Your objective ->
A single number is required: how many lines below include the string "JSON".

** Opening Exercise inputs block **

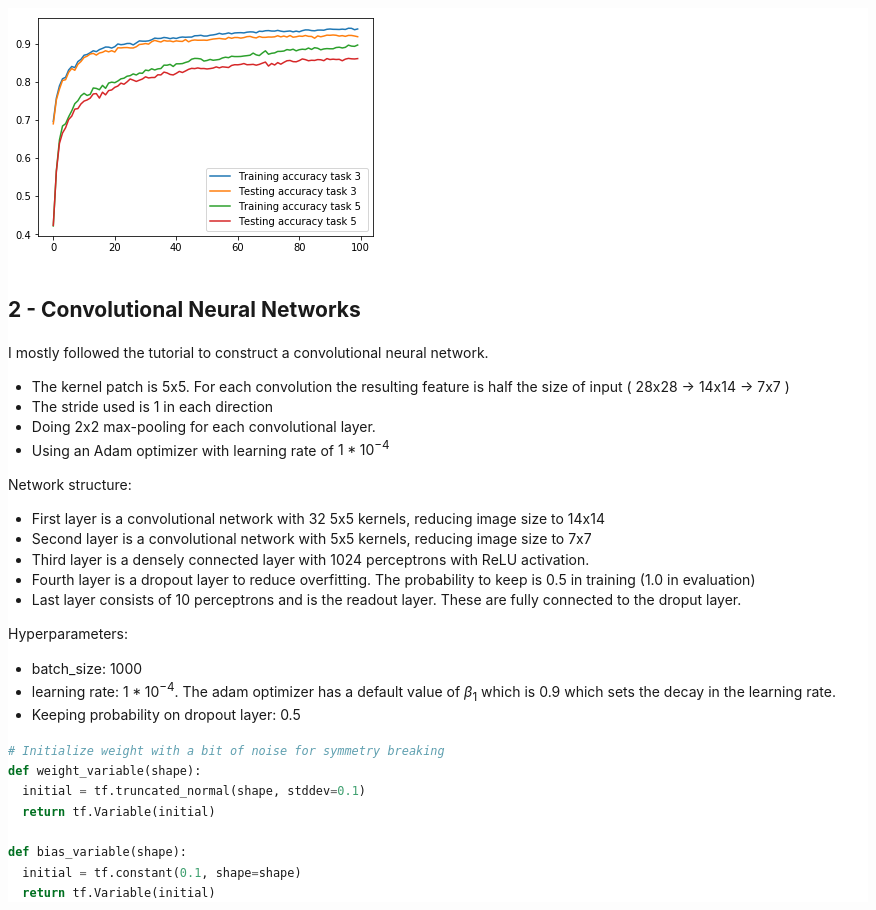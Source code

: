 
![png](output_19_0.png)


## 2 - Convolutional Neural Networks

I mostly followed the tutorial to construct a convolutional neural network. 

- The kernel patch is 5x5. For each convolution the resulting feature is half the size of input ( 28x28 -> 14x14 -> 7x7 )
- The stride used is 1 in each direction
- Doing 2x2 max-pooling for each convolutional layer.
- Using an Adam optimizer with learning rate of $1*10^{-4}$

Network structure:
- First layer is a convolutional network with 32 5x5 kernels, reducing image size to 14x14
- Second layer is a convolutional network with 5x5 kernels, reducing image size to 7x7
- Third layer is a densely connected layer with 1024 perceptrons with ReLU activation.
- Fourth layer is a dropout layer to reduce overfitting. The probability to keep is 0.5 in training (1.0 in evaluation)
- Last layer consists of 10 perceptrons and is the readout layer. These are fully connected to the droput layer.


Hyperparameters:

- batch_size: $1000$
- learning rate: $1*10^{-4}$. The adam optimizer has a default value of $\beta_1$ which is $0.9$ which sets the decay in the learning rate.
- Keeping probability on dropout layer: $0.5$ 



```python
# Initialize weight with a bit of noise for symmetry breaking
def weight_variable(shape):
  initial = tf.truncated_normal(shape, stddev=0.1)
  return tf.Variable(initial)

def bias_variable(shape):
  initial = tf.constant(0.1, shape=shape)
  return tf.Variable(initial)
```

** Closing Exercise inputs block **
** Opening Exercise inputs block **

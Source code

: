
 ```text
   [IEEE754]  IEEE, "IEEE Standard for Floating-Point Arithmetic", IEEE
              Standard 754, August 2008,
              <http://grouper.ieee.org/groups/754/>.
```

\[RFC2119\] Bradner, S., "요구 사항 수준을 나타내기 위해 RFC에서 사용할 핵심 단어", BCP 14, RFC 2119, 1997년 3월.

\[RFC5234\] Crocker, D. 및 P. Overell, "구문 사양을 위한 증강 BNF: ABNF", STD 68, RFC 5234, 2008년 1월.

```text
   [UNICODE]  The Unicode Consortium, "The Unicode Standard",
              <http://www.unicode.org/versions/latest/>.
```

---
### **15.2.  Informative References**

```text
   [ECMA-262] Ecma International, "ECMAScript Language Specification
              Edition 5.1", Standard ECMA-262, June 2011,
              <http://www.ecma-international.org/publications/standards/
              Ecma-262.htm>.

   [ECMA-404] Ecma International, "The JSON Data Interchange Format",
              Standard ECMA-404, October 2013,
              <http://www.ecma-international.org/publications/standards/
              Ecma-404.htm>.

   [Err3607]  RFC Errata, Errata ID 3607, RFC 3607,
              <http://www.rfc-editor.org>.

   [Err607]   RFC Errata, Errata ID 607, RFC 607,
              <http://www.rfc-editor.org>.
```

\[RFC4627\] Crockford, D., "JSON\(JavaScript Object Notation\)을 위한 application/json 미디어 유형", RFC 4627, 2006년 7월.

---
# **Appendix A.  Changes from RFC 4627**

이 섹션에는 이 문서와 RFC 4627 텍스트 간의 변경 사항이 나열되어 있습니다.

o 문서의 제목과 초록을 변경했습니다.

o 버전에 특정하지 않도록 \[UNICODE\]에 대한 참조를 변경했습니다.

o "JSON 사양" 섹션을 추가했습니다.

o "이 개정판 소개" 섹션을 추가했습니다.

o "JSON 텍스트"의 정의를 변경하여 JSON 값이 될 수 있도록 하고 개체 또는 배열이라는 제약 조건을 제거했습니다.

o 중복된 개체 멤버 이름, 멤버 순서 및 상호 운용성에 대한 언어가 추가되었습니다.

** Closing Exercise inputs block **
** Opening Exercise inputs block **

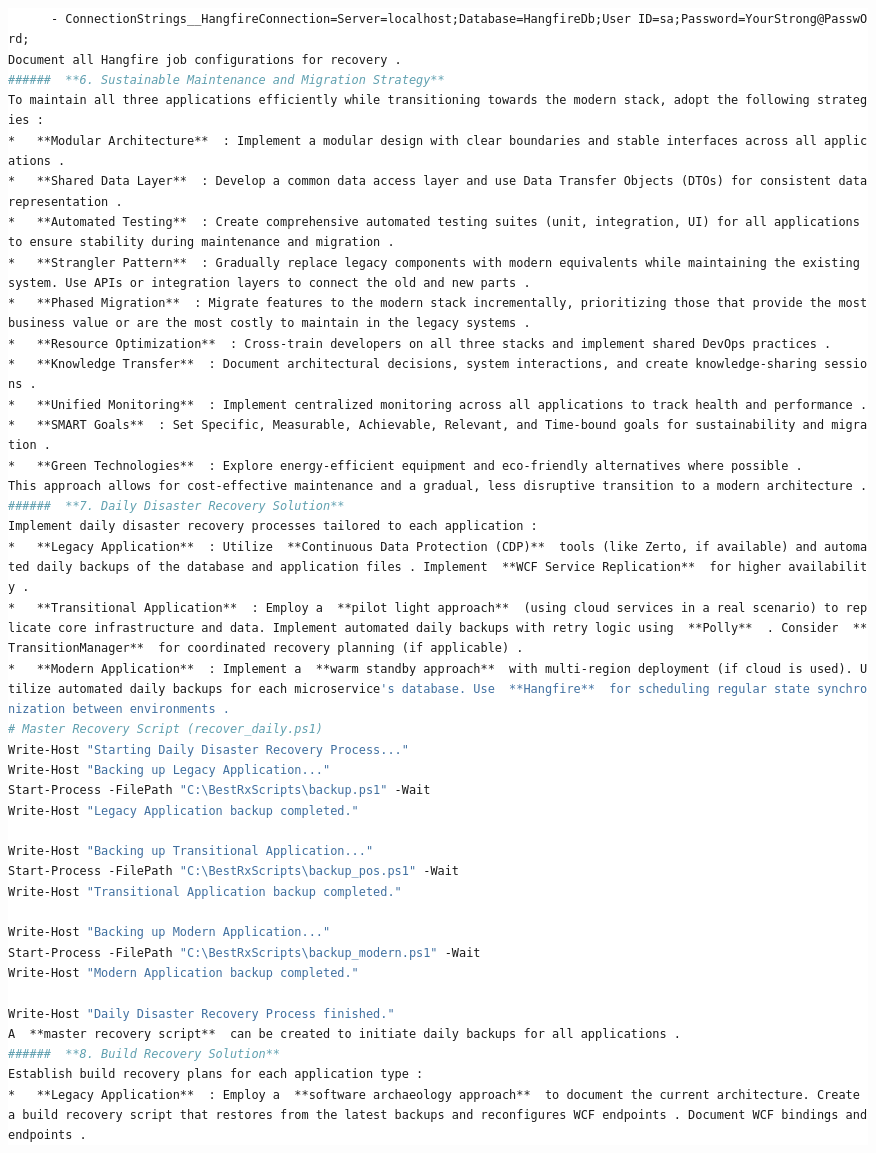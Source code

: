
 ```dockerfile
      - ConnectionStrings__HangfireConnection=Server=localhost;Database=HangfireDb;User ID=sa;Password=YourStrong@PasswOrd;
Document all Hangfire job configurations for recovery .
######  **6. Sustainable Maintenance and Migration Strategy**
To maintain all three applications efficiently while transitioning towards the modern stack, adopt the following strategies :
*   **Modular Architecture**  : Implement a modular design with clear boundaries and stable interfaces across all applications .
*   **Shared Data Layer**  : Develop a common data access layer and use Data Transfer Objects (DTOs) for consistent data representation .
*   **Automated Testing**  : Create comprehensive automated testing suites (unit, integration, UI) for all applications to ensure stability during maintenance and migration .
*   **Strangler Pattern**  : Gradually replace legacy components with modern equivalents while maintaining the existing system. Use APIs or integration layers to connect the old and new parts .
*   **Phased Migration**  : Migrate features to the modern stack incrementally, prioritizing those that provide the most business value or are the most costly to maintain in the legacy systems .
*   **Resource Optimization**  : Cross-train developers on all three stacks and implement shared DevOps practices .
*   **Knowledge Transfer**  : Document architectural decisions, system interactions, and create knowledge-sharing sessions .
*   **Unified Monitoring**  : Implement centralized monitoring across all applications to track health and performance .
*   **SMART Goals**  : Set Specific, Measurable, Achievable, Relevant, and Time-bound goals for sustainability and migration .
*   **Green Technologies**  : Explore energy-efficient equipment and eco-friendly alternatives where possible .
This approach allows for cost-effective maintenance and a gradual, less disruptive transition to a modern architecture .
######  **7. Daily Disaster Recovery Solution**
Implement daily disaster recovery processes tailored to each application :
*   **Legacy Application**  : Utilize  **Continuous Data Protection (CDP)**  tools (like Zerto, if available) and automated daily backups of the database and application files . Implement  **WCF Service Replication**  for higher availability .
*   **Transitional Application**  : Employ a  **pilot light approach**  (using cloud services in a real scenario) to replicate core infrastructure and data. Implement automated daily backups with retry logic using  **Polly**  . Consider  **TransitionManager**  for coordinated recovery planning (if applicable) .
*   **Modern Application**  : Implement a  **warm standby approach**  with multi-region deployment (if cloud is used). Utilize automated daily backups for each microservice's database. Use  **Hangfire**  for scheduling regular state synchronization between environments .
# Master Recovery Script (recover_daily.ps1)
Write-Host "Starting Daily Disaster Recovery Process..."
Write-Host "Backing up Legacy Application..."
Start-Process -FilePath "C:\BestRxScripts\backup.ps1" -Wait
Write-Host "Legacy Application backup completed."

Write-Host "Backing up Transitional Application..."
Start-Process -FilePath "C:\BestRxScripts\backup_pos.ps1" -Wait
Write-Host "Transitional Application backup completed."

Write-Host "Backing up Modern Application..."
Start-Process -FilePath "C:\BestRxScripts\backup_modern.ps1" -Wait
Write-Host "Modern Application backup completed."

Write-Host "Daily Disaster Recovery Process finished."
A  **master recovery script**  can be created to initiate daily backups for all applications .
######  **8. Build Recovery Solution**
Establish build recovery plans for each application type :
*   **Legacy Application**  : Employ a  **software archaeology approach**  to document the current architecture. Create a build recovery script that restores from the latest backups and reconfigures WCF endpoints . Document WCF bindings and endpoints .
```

** Closing Exercise inputs block **

Answer space ->
4